The Sumner County Board of Education (SCBOE) has revised some of its policies, says the Tennessean, in response to an American Civil Liberties Union of Tennessee (ACLU-TN) suit charging that the board’s policies and practices promote Christianity. The suit alleges Sumner County School District (SCSD) has a widespread, unconstitutional pattern and practice of religious activities in schools.
The board recently approved changes to three policies directly dealing with allegations that (1) SCSD allowed Bibles to be distributed at two elementary schools; (2) a youth minister from a local Baptist church was allowed to proselytize to students at a middle school during lunch; and (3) teachers at another middle school led students in prayer during club meetings.
Schools will now either limit or eliminate student interaction with individuals distributing materials, such as Bibles, in order “to avoid coercion, proselytizing or the appearance of endorsement,” the policy states. School personnel must refrain from specifically promoting or announcing, to the exclusion of all other materials, the availability of another private organization’s materials.
Another policy revision spells out that visitors to schools may not approach or solicit students. Visitors present during the school day must only meet with the individuals they’re signed in to see; students are not, however, prohibited from voluntarily approaching visitors. School personnel serving as club sponsors are strictly prohibited from engaging in any conduct that creates the appearance of endorsement of the organization’s or club’s messages or ideas, but must only serve in a supervisory role.
Wesley Southerland, an attorney with the American Center for Law & Justice, which is representing SCBOE in the suit, denied that the revisions are a compromise with the ACLU-TN. Instead he characterized them as simply a clarification of policies and procedures.

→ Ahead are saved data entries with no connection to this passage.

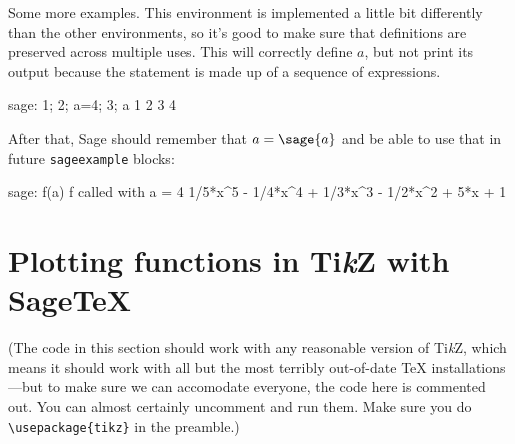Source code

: \documentclass{article}
\begin{document}
Some more examples. This environment is implemented a little bit
differently than the other environments, so it's good to make sure that
definitions are preserved across multiple uses. This will correctly
define $a$, but not print its output because the statement is made up of
a sequence of expressions.
\begin{sageexample}
  sage: 1; 2; a=4; 3; a
  1
  2
  3
  4
\end{sageexample}
After that, Sage should remember that $a = \sage{a}$ and be able to use
that in future \texttt{sageexample} blocks:
\begin{sageexample}
  sage: f(a)
  f called with a =  4
  1/5*x^5 - 1/4*x^4 + 1/3*x^3 - 1/2*x^2 + 5*x + 1
\end{sageexample}

\section{Plotting functions in Ti\emph{k}Z with Sage\TeX}

(The code in this section should work with any reasonable version of
Ti\emph{k}Z, which means it should work with all but the most terribly
out-of-date \TeX{} installations---but to make sure we can accomodate
everyone, the code here is commented out. You can almost certainly
uncomment and run them. Make sure you do \verb|\usepackage{tikz}| in the
preamble.)
\end{document}
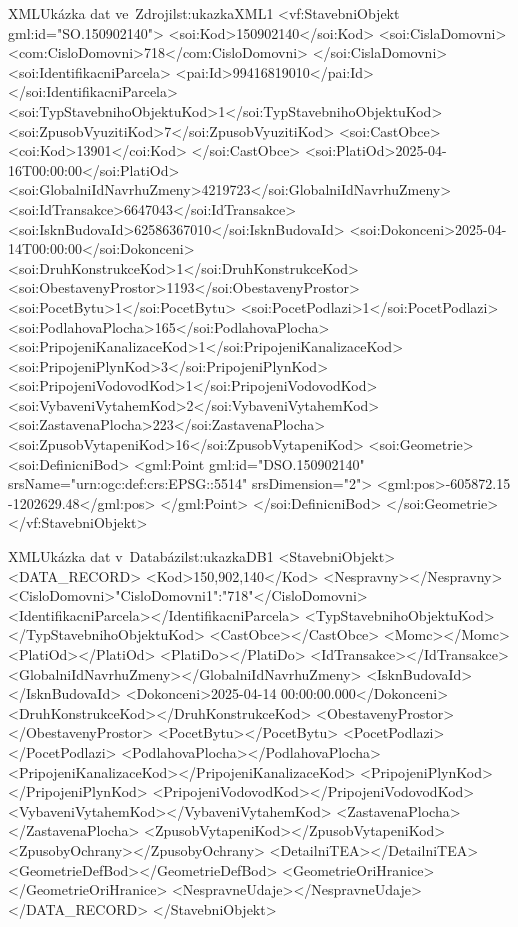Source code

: \begin{code}{XML}{Ukázka dat ve~Zdroji}{lst:ukazkaXML1}
  <vf:StavebniObjekt gml:id="SO.150902140">
    <soi:Kod>150902140</soi:Kod>
    <soi:CislaDomovni>
      <com:CisloDomovni>718</com:CisloDomovni>
    </soi:CislaDomovni>
    <soi:IdentifikacniParcela>
      <pai:Id>99416819010</pai:Id>
    </soi:IdentifikacniParcela>
    <soi:TypStavebnihoObjektuKod>1</soi:TypStavebnihoObjektuKod>
    <soi:ZpusobVyuzitiKod>7</soi:ZpusobVyuzitiKod>
    <soi:CastObce>
      <coi:Kod>13901</coi:Kod>
    </soi:CastObce>
    <soi:PlatiOd>2025-04-16T00:00:00</soi:PlatiOd>
    <soi:GlobalniIdNavrhuZmeny>4219723</soi:GlobalniIdNavrhuZmeny>
    <soi:IdTransakce>6647043</soi:IdTransakce>
    <soi:IsknBudovaId>62586367010</soi:IsknBudovaId>
    <soi:Dokonceni>2025-04-14T00:00:00</soi:Dokonceni>
    <soi:DruhKonstrukceKod>1</soi:DruhKonstrukceKod>
    <soi:ObestavenyProstor>1193</soi:ObestavenyProstor>
    <soi:PocetBytu>1</soi:PocetBytu>
    <soi:PocetPodlazi>1</soi:PocetPodlazi>
    <soi:PodlahovaPlocha>165</soi:PodlahovaPlocha>
    <soi:PripojeniKanalizaceKod>1</soi:PripojeniKanalizaceKod>
    <soi:PripojeniPlynKod>3</soi:PripojeniPlynKod>
    <soi:PripojeniVodovodKod>1</soi:PripojeniVodovodKod>
    <soi:VybaveniVytahemKod>2</soi:VybaveniVytahemKod>
    <soi:ZastavenaPlocha>223</soi:ZastavenaPlocha>
    <soi:ZpusobVytapeniKod>16</soi:ZpusobVytapeniKod>
    <soi:Geometrie>
      <soi:DefinicniBod>
        <gml:Point gml:id="DSO.150902140" srsName="urn:ogc:def:crs:EPSG::5514" srsDimension="2">
          <gml:pos>-605872.15 -1202629.48</gml:pos>
        </gml:Point>
      </soi:DefinicniBod>
    </soi:Geometrie>
  </vf:StavebniObjekt>
\end{code}

\newpage

\begin{code}{XML}{Ukázka dat v~Databázi}{lst:ukazkaDB1}
  <StavebniObjekt>
    <DATA_RECORD>
      <Kod>150,902,140</Kod>
      <Nespravny></Nespravny>
      <CisloDomovni>{"CisloDomovni1":"718"}</CisloDomovni>
      <IdentifikacniParcela></IdentifikacniParcela>
      <TypStavebnihoObjektuKod></TypStavebnihoObjektuKod>
      <CastObce></CastObce>
      <Momc></Momc>
      <PlatiOd></PlatiOd>
      <PlatiDo></PlatiDo>
      <IdTransakce></IdTransakce>
      <GlobalniIdNavrhuZmeny></GlobalniIdNavrhuZmeny>
      <IsknBudovaId></IsknBudovaId>
      <Dokonceni>2025-04-14 00:00:00.000</Dokonceni>
      <DruhKonstrukceKod></DruhKonstrukceKod>
      <ObestavenyProstor></ObestavenyProstor>
      <PocetBytu></PocetBytu>
      <PocetPodlazi></PocetPodlazi>
      <PodlahovaPlocha></PodlahovaPlocha>
      <PripojeniKanalizaceKod></PripojeniKanalizaceKod>
      <PripojeniPlynKod></PripojeniPlynKod>
      <PripojeniVodovodKod></PripojeniVodovodKod>
      <VybaveniVytahemKod></VybaveniVytahemKod>
      <ZastavenaPlocha></ZastavenaPlocha>
      <ZpusobVytapeniKod></ZpusobVytapeniKod>
      <ZpusobyOchrany></ZpusobyOchrany>
      <DetailniTEA></DetailniTEA>
      <GeometrieDefBod></GeometrieDefBod>
      <GeometrieOriHranice></GeometrieOriHranice>
      <NespravneUdaje></NespravneUdaje>
    </DATA_RECORD>
  </StavebniObjekt>
\end{code}
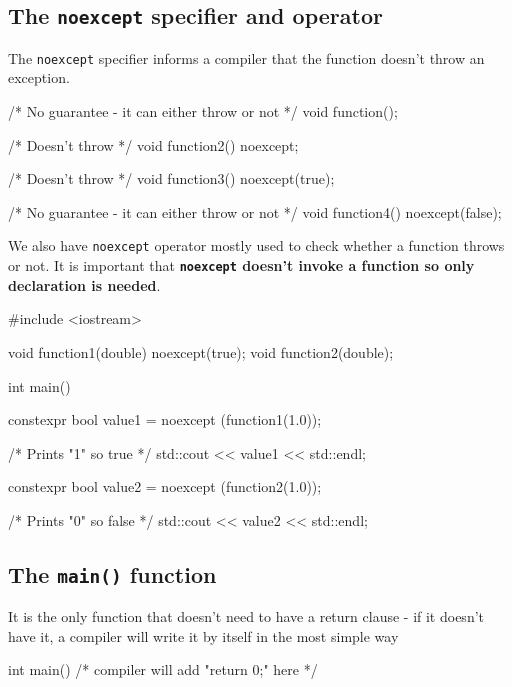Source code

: \documentclass[../main]{subfiles}
\begin{document}
\subsection{The \texttt{noexcept} specifier and operator}
    The \texttt{noexcept} specifier informs a compiler that the function doesn't throw an exception.
\begin{Code}
    /* No guarantee - it can either throw or not */
    void function();

    /* Doesn't throw */
    void function2() noexcept;

    /* Doesn't throw */
    void function3() noexcept(true);

    /* No guarantee - it can either throw or not */
    void function4() noexcept(false);
\end{Code}

    We also have \texttt{noexcept} operator mostly used to check whether a function throws or not. It is important that \textbf{\texttt{noexcept} doesn't invoke a function
so only declaration is needed}.
\begin{Code}
    #include <iostream>
    
    void function1(double) noexcept(true);
    void function2(double);
    
    int main()
    {
        constexpr bool value1 = noexcept (function1(1.0));
        
        /* Prints "1" so true */
        std::cout << value1 << std::endl;
        
        constexpr bool value2 = noexcept (function2(1.0));
        
        /* Prints "0" so false */
        std::cout << value2 << std::endl;
    }
\end{Code}

\subsection{The \texttt{main()} function}
    It is the only function that doesn't need to have a return clause - if it doesn't have it, a compiler will write it by itself in the most simple way
\begin{Code}
    int main()
    {
        /* compiler will add "return 0;" here */
    }
\end{Code}
\end{document}
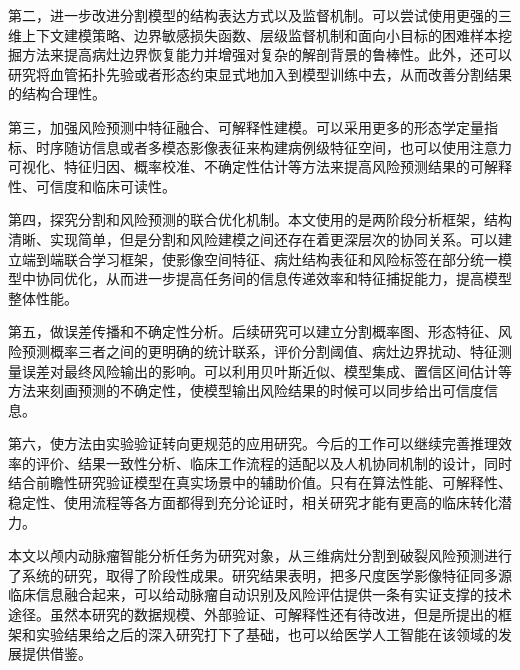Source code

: 第二，进一步改进分割模型的结构表达方式以及监督机制。可以尝试使用更强的三维上下文建模策略、边界敏感损失函数、层级监督机制和面向小目标的困难样本挖掘方法来提高病灶边界恢复能力并增强对复杂的解剖背景的鲁棒性。此外，还可以研究将血管拓扑先验或者形态约束显式地加入到模型训练中去，从而改善分割结果的结构合理性。

第三，加强风险预测中特征融合、可解释性建模。可以采用更多的形态学定量指标、时序随访信息或者多模态影像表征来构建病例级特征空间，也可以使用注意力可视化、特征归因、概率校准、不确定性估计等方法来提高风险预测结果的可解释性、可信度和临床可读性。

第四，探究分割和风险预测的联合优化机制。本文使用的是两阶段分析框架，结构清晰、实现简单，但是分割和风险建模之间还存在着更深层次的协同关系。可以建立端到端联合学习框架，使影像空间特征、病灶结构表征和风险标签在部分统一模型中协同优化，从而进一步提高任务间的信息传递效率和特征捕捉能力，提高模型整体性能。

第五，做误差传播和不确定性分析。后续研究可以建立分割概率图、形态特征、风险预测概率三者之间的更明确的统计联系，评价分割阈值、病灶边界扰动、特征测量误差对最终风险输出的影响。可以利用贝叶斯近似、模型集成、置信区间估计等方法来刻画预测的不确定性，使模型输出风险结果的时候可以同步给出可信度信息。

第六，使方法由实验验证转向更规范的应用研究。今后的工作可以继续完善推理效率的评价、结果一致性分析、临床工作流程的适配以及人机协同机制的设计，同时结合前瞻性研究验证模型在真实场景中的辅助价值。只有在算法性能、可解释性、稳定性、使用流程等各方面都得到充分论证时，相关研究才能有更高的临床转化潜力。



本文以颅内动脉瘤智能分析任务为研究对象，从三维病灶分割到破裂风险预测进行了系统的研究，取得了阶段性成果。研究结果表明，把多尺度医学影像特征同多源临床信息融合起来，可以给动脉瘤自动识别及风险评估提供一条有实证支撑的技术途径。虽然本研究的数据规模、外部验证、可解释性还有待改进，但是所提出的框架和实验结果给之后的深入研究打下了基础，也可以给医学人工智能在该领域的发展提供借鉴。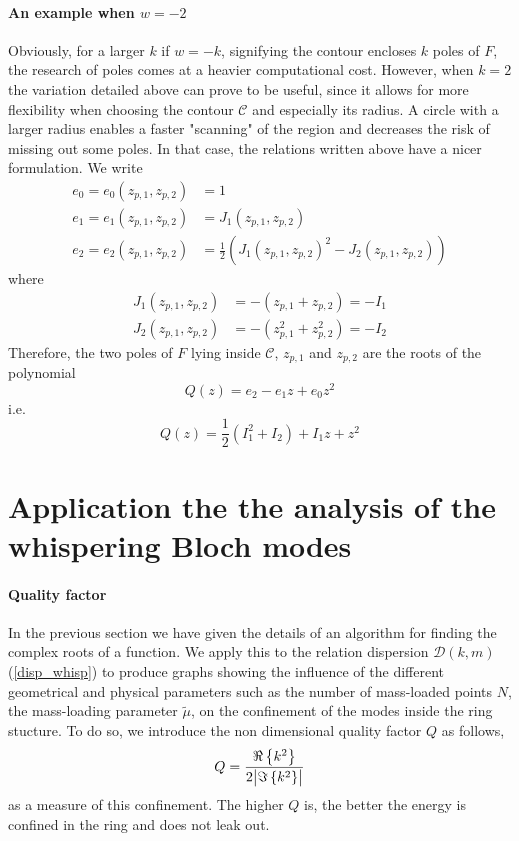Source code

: \documentclass[11pt]{report}
\numberwithin{equation}{section}
\begin{document}
\paragraph{An example when $w=-2$} Obviously, for a larger $k$ if $w = -k$, signifying the contour encloses $k$ poles of $F$, the research of poles comes at a heavier computational cost. However, when $k=2$ the variation detailed above can prove to be useful, since it allows for more flexibility when choosing the contour $\mathcal{C}$ and especially its radius. A circle with a larger radius enables a faster "scanning" of the region and decreases the risk of missing out some poles. In that case, the relations written above have a nicer formulation. We write
%
\begin{align}
	e_0 = e_0(z_{p,1},z_{p,2}) &= 1\\
	e_1 = e_1(z_{p,1},z_{p,2}) &= J_1(z_{p,1},z_{p,2})\\
	e_2 = e_2(z_{p,1},z_{p,2}) &= \frac{1}{2}\left(J_1(z_{p,1},z_{p,2})^2 - J_2(z_{p,1},z_{p,2})\right)
\end{align}
%
where
%
\begin{align}
	J_1(z_{p,1},z_{p,2}) &= -(z_{p,1}+z_{p,2}) = -I_1 \\
	J_2(z_{p,1},z_{p,2}) &= -(z_{p,1}^2+z_{p,2}^2) = -I_2	
\end{align}
%
Therefore, the two poles of $F$ lying inside $\mathcal{C}$,  $z_{p,1}$ and $z_{p,2}$ are the roots of the polynomial
%
\begin{equation}
	Q(z) = e_2 - e_1 z + e_0 z^2 
\end{equation}
%
i.e.
%
\begin{equation}
	Q(z) = \frac{1}{2}(I_1^2 + I_2) + I_1 z + z^2
\end{equation}
%

\section{Application the the analysis of the whispering Bloch modes}

\paragraph{Quality factor}
In the previous section we have given the details of an algorithm for finding the complex roots of a function. We apply this to the relation dispersion $\mathcal{D}(k,m)$ (\ref{disp_whisp}) to produce graphs showing the influence of the different geometrical and physical parameters such as the number of mass-loaded points $N$, the mass-loading parameter $\tilde \mu$, on the confinement of the modes inside the ring stucture. To do so, we introduce the non dimensional quality factor $Q$ as follows,
%
\begin{equation}
	Q = \frac{\Re\left\{k^2\right\}}{2\abs{\Im\left\{k^2\right\}}}
\end{equation}
%
as a measure of this confinement. The higher $Q$ is, the better the energy is confined in the ring and does not leak out.
\end{document}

He also noted that it might be possible that more policies related to the allegations will be revised in the coming months. “We’re reviewing all the policies at this point and advising the board on how to proceed,” he said.
Source: Tennessean, 7/13/11, By Jennifer Easton
[Editor's Note: In April 2011, Legal Clips summarized the Tennessean's report on ACLU-TN's suit charging that SCBOE is promoting Christianity in violation of the U.S. Constitution. The article noted that ACLU-TN is representing a group of parents who allege that the school system has shown a pattern of endorsing religion since at least 2006.
The complaint provides several examples of the school system allegedly promoting Christianity, including the distribution of Bibles in at least two schools; a teacher who displayed a cross on a classroom wall; sectarian prayers over the loudspeaker and at school events; and graduation ceremonies for three high schools at Long Hollow Baptist Church.]